Politique
Le « rêve général »
20.04.2006
Les deux événements n’ont apparemment aucun rapport et leur rapprochement pourra étonner et même peut être choquer certains. Et pourtant d’une certaine manière ils nous disent quelque chose de très semblable. L’immense mobilisation qui pendant des semaines à fait descendre des centaines de milliers de jeunes français dans les rues pour refuser la précarité sociale et le combat de toute une jeunesse d’ici qui réagit à l’assassinat de Joe pour exiger la «sécurité, le dialogue et la justice» nous parlent avec la même intensité et démentent avec force les clichés que, peu ou prou, nous véhiculons tous sur les nouvelles générations. Non elles ne sont pas indifférentes ou repliées sur elles-mêmes, elles ne sont ni cyniques ni blasées. Elles n’acceptent pas ce monde de violence, de rapports de forces exprimé dans la banalité d’un contrat d’emploi ou poussé dans l’horreur de l’extrême jusqu’à la mort. À propos de la tragédie de la gare centrale, on l’a dit, et on peut le constater à tout moment dans les pétitions ou les messages qui circulent dans la rue ou sur internet: l’émotion est aussi forte que maîtrisée. Les trois revendications des amis de Joe sont inséparables : «sécurité, dialogue et justice» et le monde des adultes et des responsables de tous niveaux doit les entendre et y répondre globalement.

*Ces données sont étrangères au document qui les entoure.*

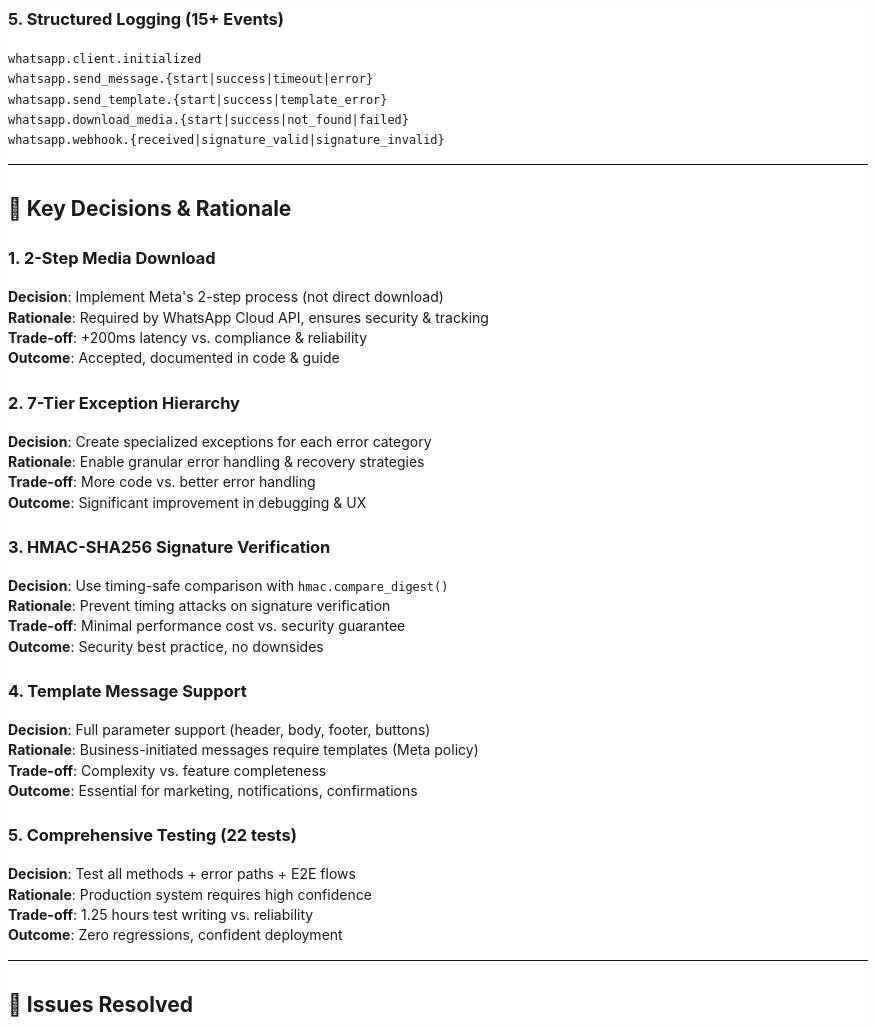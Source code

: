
 ```python
```

### 5. Structured Logging (15+ Events)
```
whatsapp.client.initialized
whatsapp.send_message.{start|success|timeout|error}
whatsapp.send_template.{start|success|template_error}
whatsapp.download_media.{start|success|not_found|failed}
whatsapp.webhook.{received|signature_valid|signature_invalid}
```

---

## 🚀 Key Decisions & Rationale

### 1. **2-Step Media Download**
**Decision**: Implement Meta's 2-step process (not direct download)  
**Rationale**: Required by WhatsApp Cloud API, ensures security & tracking  
**Trade-off**: +200ms latency vs. compliance & reliability  
**Outcome**: Accepted, documented in code & guide

### 2. **7-Tier Exception Hierarchy**
**Decision**: Create specialized exceptions for each error category  
**Rationale**: Enable granular error handling & recovery strategies  
**Trade-off**: More code vs. better error handling  
**Outcome**: Significant improvement in debugging & UX

### 3. **HMAC-SHA256 Signature Verification**
**Decision**: Use timing-safe comparison with `hmac.compare_digest()`  
**Rationale**: Prevent timing attacks on signature verification  
**Trade-off**: Minimal performance cost vs. security guarantee  
**Outcome**: Security best practice, no downsides

### 4. **Template Message Support**
**Decision**: Full parameter support (header, body, footer, buttons)  
**Rationale**: Business-initiated messages require templates (Meta policy)  
**Trade-off**: Complexity vs. feature completeness  
**Outcome**: Essential for marketing, notifications, confirmations

### 5. **Comprehensive Testing (22 tests)**
**Decision**: Test all methods + error paths + E2E flows  
**Rationale**: Production system requires high confidence  
**Trade-off**: 1.25 hours test writing vs. reliability  
**Outcome**: Zero regressions, confident deployment

---

## 🐛 Issues Resolved
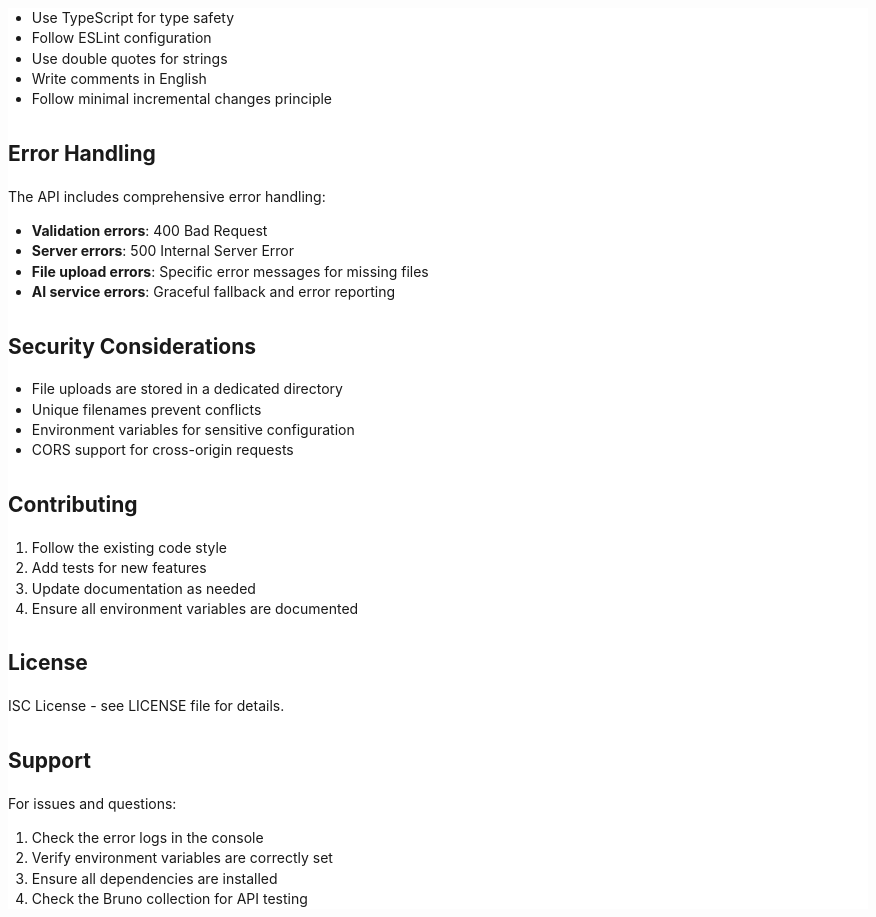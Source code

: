 - Use TypeScript for type safety
- Follow ESLint configuration
- Use double quotes for strings
- Write comments in English
- Follow minimal incremental changes principle

## Error Handling

The API includes comprehensive error handling:

- **Validation errors**: 400 Bad Request
- **Server errors**: 500 Internal Server Error
- **File upload errors**: Specific error messages for missing files
- **AI service errors**: Graceful fallback and error reporting

## Security Considerations

- File uploads are stored in a dedicated directory
- Unique filenames prevent conflicts
- Environment variables for sensitive configuration
- CORS support for cross-origin requests

## Contributing

1. Follow the existing code style
2. Add tests for new features
3. Update documentation as needed
4. Ensure all environment variables are documented

## License

ISC License - see LICENSE file for details.

## Support

For issues and questions:
1. Check the error logs in the console
2. Verify environment variables are correctly set
3. Ensure all dependencies are installed
4. Check the Bruno collection for API testing
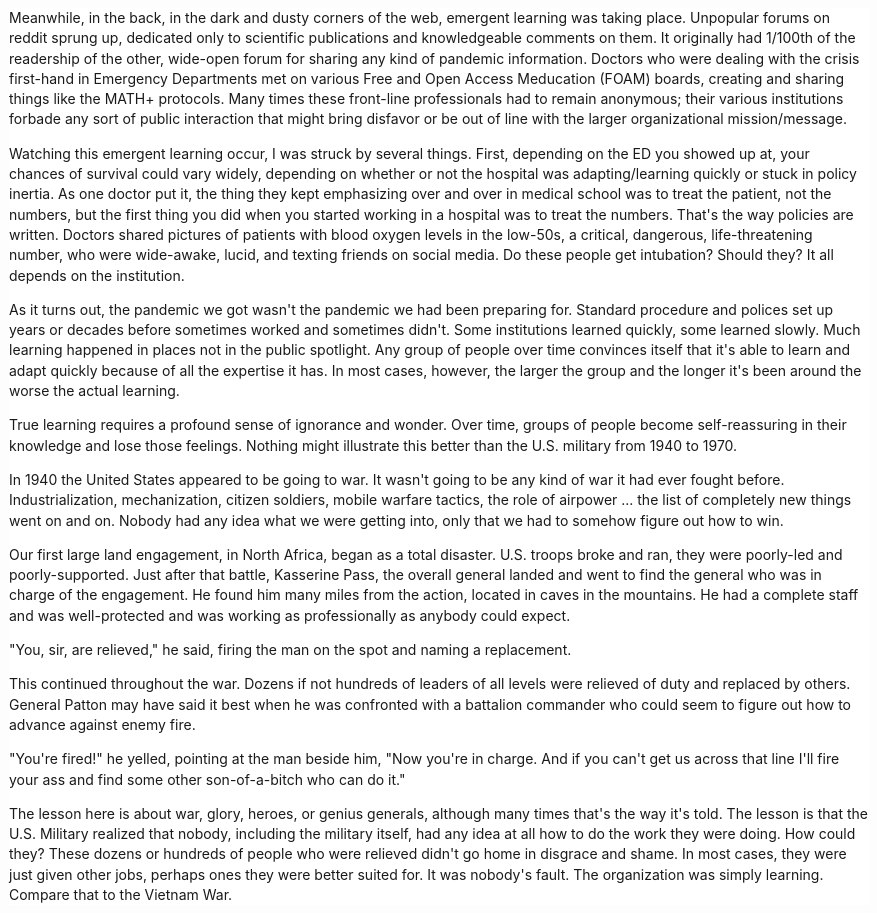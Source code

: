 Meanwhile, in the back, in the dark and dusty corners of the web, emergent learning was taking place. Unpopular forums on reddit sprung up, dedicated only to scientific publications and knowledgeable comments on them. It originally had 1/100th of the readership of the other, wide-open forum for sharing any kind of pandemic information. Doctors who were dealing with the crisis first-hand in Emergency Departments met on various Free and Open Access Meducation (FOAM) boards, creating and sharing things like the MATH+ protocols. Many times these front-line professionals had to remain anonymous; their various institutions forbade any sort of public interaction that might bring disfavor or be out of line with the larger organizational mission/message.

Watching this emergent learning occur, I was struck by several things. First, depending on the ED you showed up at, your chances of survival could vary widely, depending on whether or not the hospital was adapting/learning quickly or stuck in policy inertia. As one doctor put it, the thing they kept emphasizing over and over in medical school was to treat the patient, not the numbers, but the first thing you did when you started working in a hospital was to treat the numbers. That's the way policies are written. Doctors shared pictures of patients with blood oxygen levels in the low-50s, a critical, dangerous, life-threatening number, who were wide-awake, lucid, and texting friends on social media. Do these people get intubation? Should they? It all depends on the institution.

As it turns out, the pandemic we got wasn't the pandemic we had been preparing for. Standard procedure and polices set up years or decades before sometimes worked and sometimes didn't. Some institutions learned quickly, some learned slowly. Much learning happened in places not in the public spotlight. Any group of people over time convinces itself that it's able to learn and adapt quickly because of all the expertise it has. In most cases, however, the larger the group and the longer it's been around the worse the actual learning.

True learning requires a profound sense of ignorance and wonder. Over time, groups of people become self-reassuring in their knowledge and lose those feelings.  Nothing might illustrate this better than the U.S. military from 1940 to 1970.

In 1940 the United States appeared to be going to war. It wasn't going to be any kind of war it had ever fought before. Industrialization, mechanization, citizen soldiers,  mobile warfare tactics, the role of airpower ... the list of completely new things went on and on. Nobody had any idea what we were getting into, only that we had to somehow figure out how to win.

Our first large land engagement, in North Africa, began as a total disaster. U.S. troops broke and ran, they were poorly-led and poorly-supported. Just after that battle, Kasserine Pass, the overall general landed and went to find the general who was in charge of the engagement. He found him many miles from the action, located in caves in the mountains. He had a complete staff and was well-protected and was working as professionally as anybody could expect.

"You, sir, are relieved," he said, firing the man on the spot and naming a replacement.

This continued throughout the war. Dozens if not hundreds of leaders of all levels were relieved of duty and replaced by others. General Patton may have said it best when he was confronted with a battalion commander who could seem to figure out how to advance against enemy fire.

"You're fired!" he yelled, pointing at the man beside him, "Now you're in charge. And if you can't get us across that line I'll fire your ass and find some other son-of-a-bitch who can do it."

The lesson here is about war, glory, heroes, or genius generals, although many times that's the way it's told. The lesson is that the U.S. Military realized that nobody, including the military itself, had any idea at all how to do the work they were doing. How could they? These dozens or hundreds of people who were relieved didn't go home in disgrace and shame. In most cases, they were just given other jobs, perhaps ones they were better suited for. It was nobody's fault. The organization was simply learning.
Compare that to the Vietnam War.
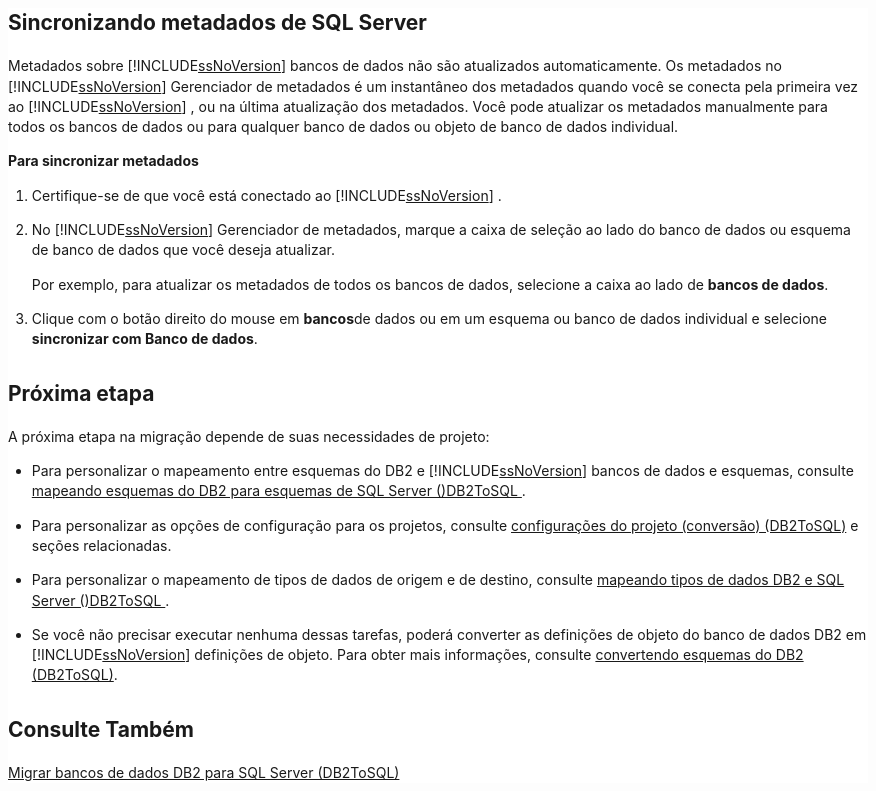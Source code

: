## <a name="synchronizing-sql-server-metadata"></a>Sincronizando metadados de SQL Server  
Metadados sobre [!INCLUDE[ssNoVersion](../../includes/ssnoversion-md.md)] bancos de dados não são atualizados automaticamente. Os metadados no [!INCLUDE[ssNoVersion](../../includes/ssnoversion-md.md)] Gerenciador de metadados é um instantâneo dos metadados quando você se conecta pela primeira vez ao [!INCLUDE[ssNoVersion](../../includes/ssnoversion-md.md)] , ou na última atualização dos metadados. Você pode atualizar os metadados manualmente para todos os bancos de dados ou para qualquer banco de dados ou objeto de banco de dados individual.  
  
**Para sincronizar metadados**  
  
1.  Certifique-se de que você está conectado ao [!INCLUDE[ssNoVersion](../../includes/ssnoversion-md.md)] .  
  
2.  No [!INCLUDE[ssNoVersion](../../includes/ssnoversion-md.md)] Gerenciador de metadados, marque a caixa de seleção ao lado do banco de dados ou esquema de banco de dados que você deseja atualizar.  
  
    Por exemplo, para atualizar os metadados de todos os bancos de dados, selecione a caixa ao lado de **bancos de dados**.  
  
3.  Clique com o botão direito do mouse em **bancos**de dados ou em um esquema ou banco de dados individual e selecione **sincronizar com Banco de dados**.  
  
## <a name="next-step"></a>Próxima etapa  
A próxima etapa na migração depende de suas necessidades de projeto:  
  
-   Para personalizar o mapeamento entre esquemas do DB2 e [!INCLUDE[ssNoVersion](../../includes/ssnoversion-md.md)] bancos de dados e esquemas, consulte [mapeando esquemas do DB2 para esquemas de SQL Server &#40;&#41;DB2ToSQL ](../../ssma/db2/mapping-db2-schemas-to-sql-server-schemas-db2tosql.md).  
  
-   Para personalizar as opções de configuração para os projetos, consulte [configurações do projeto &#40;conversão&#41; &#40;DB2ToSQL&#41;](../../ssma/db2/project-settings-conversion-db2tosql.md) e seções relacionadas.  
  
-   Para personalizar o mapeamento de tipos de dados de origem e de destino, consulte [mapeando tipos de dados DB2 e SQL Server &#40;&#41;DB2ToSQL ](../../ssma/db2/mapping-db2-and-sql-server-data-types-db2tosql.md).  
  
-   Se você não precisar executar nenhuma dessas tarefas, poderá converter as definições de objeto do banco de dados DB2 em [!INCLUDE[ssNoVersion](../../includes/ssnoversion-md.md)] definições de objeto. Para obter mais informações, consulte [convertendo esquemas do DB2 &#40;DB2ToSQL&#41;](../../ssma/db2/converting-db2-schemas-db2tosql.md).  
  
## <a name="see-also"></a>Consulte Também  
[Migrar bancos de dados DB2 para SQL Server &#40;DB2ToSQL&#41;](../../ssma/db2/migrating-db2-databases-to-sql-server-db2tosql.md)  
  
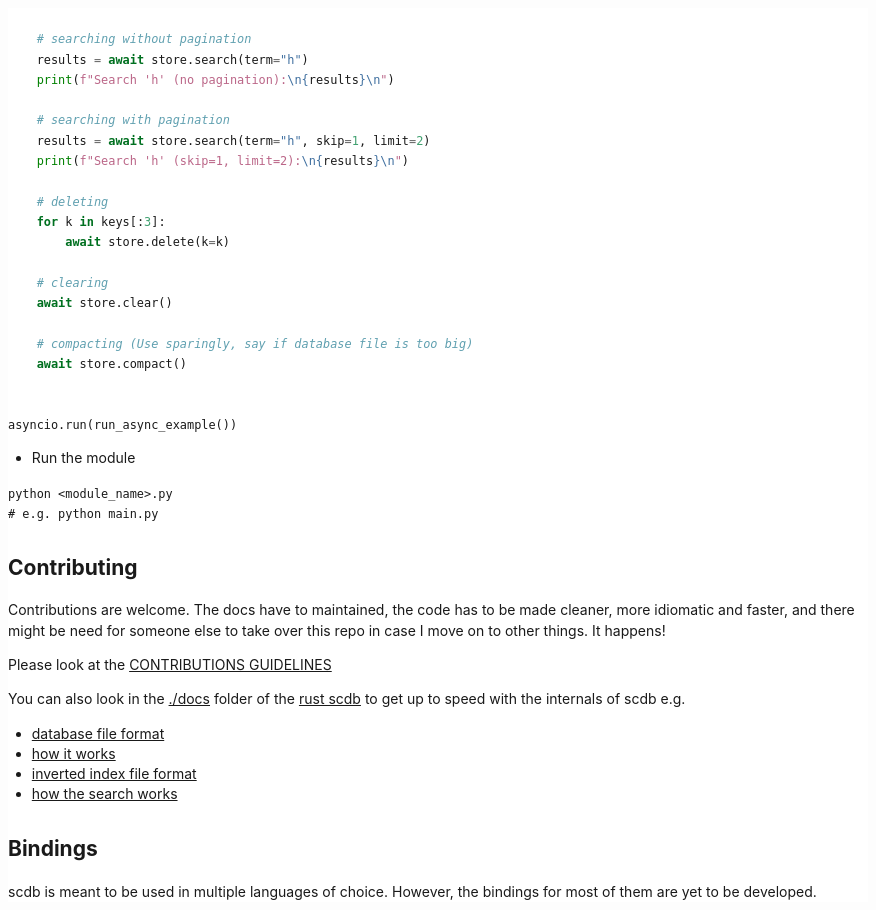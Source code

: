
 ```python

    # searching without pagination
    results = await store.search(term="h")
    print(f"Search 'h' (no pagination):\n{results}\n")

    # searching with pagination
    results = await store.search(term="h", skip=1, limit=2)
    print(f"Search 'h' (skip=1, limit=2):\n{results}\n")
    
    # deleting
    for k in keys[:3]:
        await store.delete(k=k)
      
    # clearing
    await store.clear()
      
    # compacting (Use sparingly, say if database file is too big)
    await store.compact()


asyncio.run(run_async_example())
```

- Run the module

```shell
python <module_name>.py 
# e.g. python main.py
```

## Contributing

Contributions are welcome. The docs have to maintained, the code has to be made cleaner, more idiomatic and faster,
and there might be need for someone else to take over this repo in case I move on to other things. It happens!

Please look at the [CONTRIBUTIONS GUIDELINES](./docs/CONTRIBUTING.md)

You can also look in the [./docs](https://github.com/sopherapps/scdb/tree/master/docs) 
folder of the [rust scdb](https://github.com/sopherapps/scdb) to get up to speed with the internals of scdb e.g.

- [database file format](https://github.com/sopherapps/scdb/tree/master/docs/DB_FILE_FORMAT.md)
- [how it works](https://github.com/sopherapps/scdb/tree/master/docs/HOW_IT_WORKS.md)
- [inverted index file format](https://github.com/sopherapps/scdb/tree/master/docs/INVERTED_INDEX_FILE_FORMAT.md)
- [how the search works](https://github.com/sopherapps/scdb/tree/master/docs/HOW_INVERTED_INDEX_WORKS.md)

## Bindings

scdb is meant to be used in multiple languages of choice. However, the bindings for most of them are yet to be
developed.
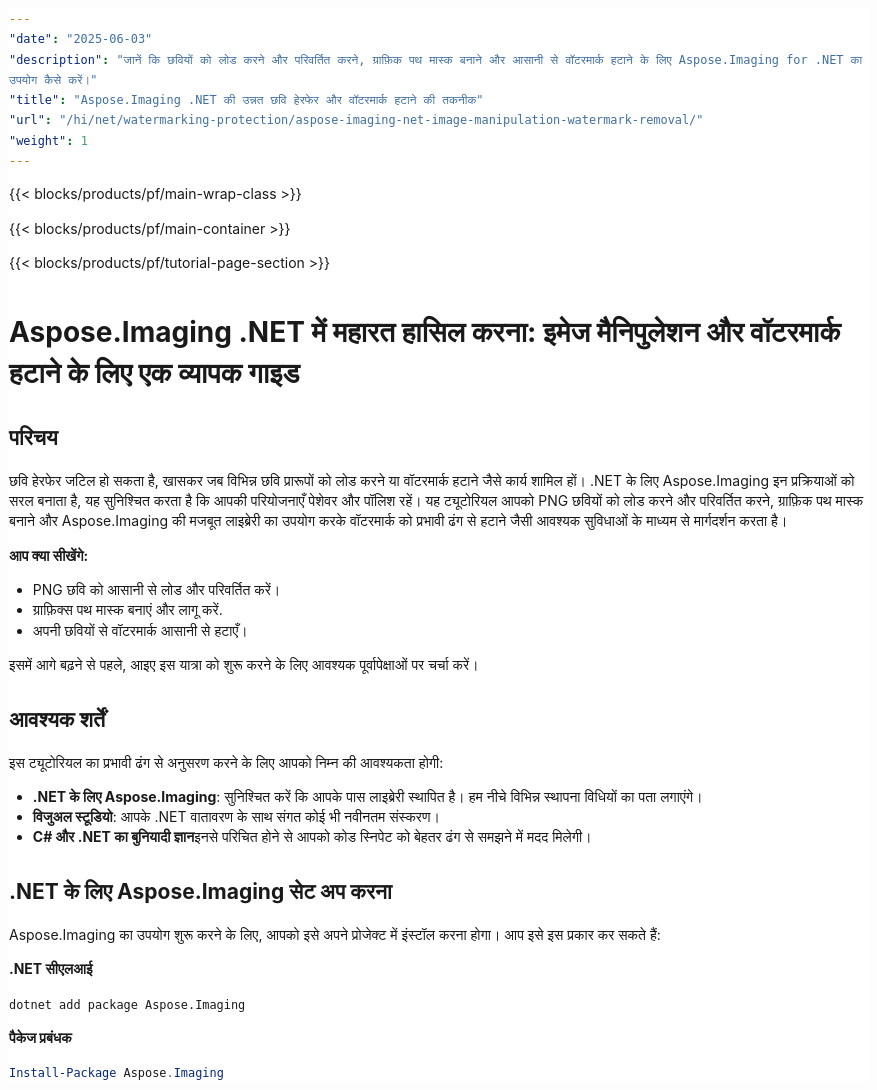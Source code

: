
 ```yaml
---
"date": "2025-06-03"
"description": "जानें कि छवियों को लोड करने और परिवर्तित करने, ग्राफ़िक पथ मास्क बनाने और आसानी से वॉटरमार्क हटाने के लिए Aspose.Imaging for .NET का उपयोग कैसे करें।"
"title": "Aspose.Imaging .NET की उन्नत छवि हेरफेर और वॉटरमार्क हटाने की तकनीक"
"url": "/hi/net/watermarking-protection/aspose-imaging-net-image-manipulation-watermark-removal/"
"weight": 1
---
```


{{< blocks/products/pf/main-wrap-class >}}

{{< blocks/products/pf/main-container >}}

{{< blocks/products/pf/tutorial-page-section >}}
# Aspose.Imaging .NET में महारत हासिल करना: इमेज मैनिपुलेशन और वॉटरमार्क हटाने के लिए एक व्यापक गाइड

## परिचय
छवि हेरफेर जटिल हो सकता है, खासकर जब विभिन्न छवि प्रारूपों को लोड करने या वॉटरमार्क हटाने जैसे कार्य शामिल हों। .NET के लिए Aspose.Imaging इन प्रक्रियाओं को सरल बनाता है, यह सुनिश्चित करता है कि आपकी परियोजनाएँ पेशेवर और पॉलिश रहें। यह ट्यूटोरियल आपको PNG छवियों को लोड करने और परिवर्तित करने, ग्राफ़िक पथ मास्क बनाने और Aspose.Imaging की मजबूत लाइब्रेरी का उपयोग करके वॉटरमार्क को प्रभावी ढंग से हटाने जैसी आवश्यक सुविधाओं के माध्यम से मार्गदर्शन करता है।

**आप क्या सीखेंगे:**
- PNG छवि को आसानी से लोड और परिवर्तित करें।
- ग्राफ़िक्स पथ मास्क बनाएं और लागू करें.
- अपनी छवियों से वॉटरमार्क आसानी से हटाएँ।

इसमें आगे बढ़ने से पहले, आइए इस यात्रा को शुरू करने के लिए आवश्यक पूर्वापेक्षाओं पर चर्चा करें।

## आवश्यक शर्तें
इस ट्यूटोरियल का प्रभावी ढंग से अनुसरण करने के लिए आपको निम्न की आवश्यकता होगी:
- **.NET के लिए Aspose.Imaging**: सुनिश्चित करें कि आपके पास लाइब्रेरी स्थापित है। हम नीचे विभिन्न स्थापना विधियों का पता लगाएंगे।
- **विजुअल स्टूडियो**: आपके .NET वातावरण के साथ संगत कोई भी नवीनतम संस्करण।
- **C# और .NET का बुनियादी ज्ञान**इनसे परिचित होने से आपको कोड स्निपेट को बेहतर ढंग से समझने में मदद मिलेगी।

## .NET के लिए Aspose.Imaging सेट अप करना
Aspose.Imaging का उपयोग शुरू करने के लिए, आपको इसे अपने प्रोजेक्ट में इंस्टॉल करना होगा। आप इसे इस प्रकार कर सकते हैं:

**.NET सीएलआई**
```bash
dotnet add package Aspose.Imaging
```

**पैकेज प्रबंधक**
```powershell
Install-Package Aspose.Imaging
```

Le texte de la pétition est limpide. Simplement il dit ainsi ses objectifs qui sont autant d’exigences vitales: «Une plus grande sécurité dans les endroits publics ainsi que dans les transports en commun. Pourquoi pas des éducateurs? Rétablir un dialogue avec les jeunes délinquants, restants en marge de notre société. Luttons pour une société meilleure pour TOUS !». En trois phrases, et une formidable leçon de maturité et de civisme tout est dit. La solidarité s’exprime dans une détermination et une vigilance citoyenne. Au cours des dernières semaines, dans les rues de France les jeunes avaient détourné le slogan de «grève générale» pour revendiquer le «rêve général». Ici et maintenant à partir d’un cauchemar les jeunes exigent de nous un autre rêve mais que nous avons l’obligation de transformer en réalité, celui d’une société plus solidaire.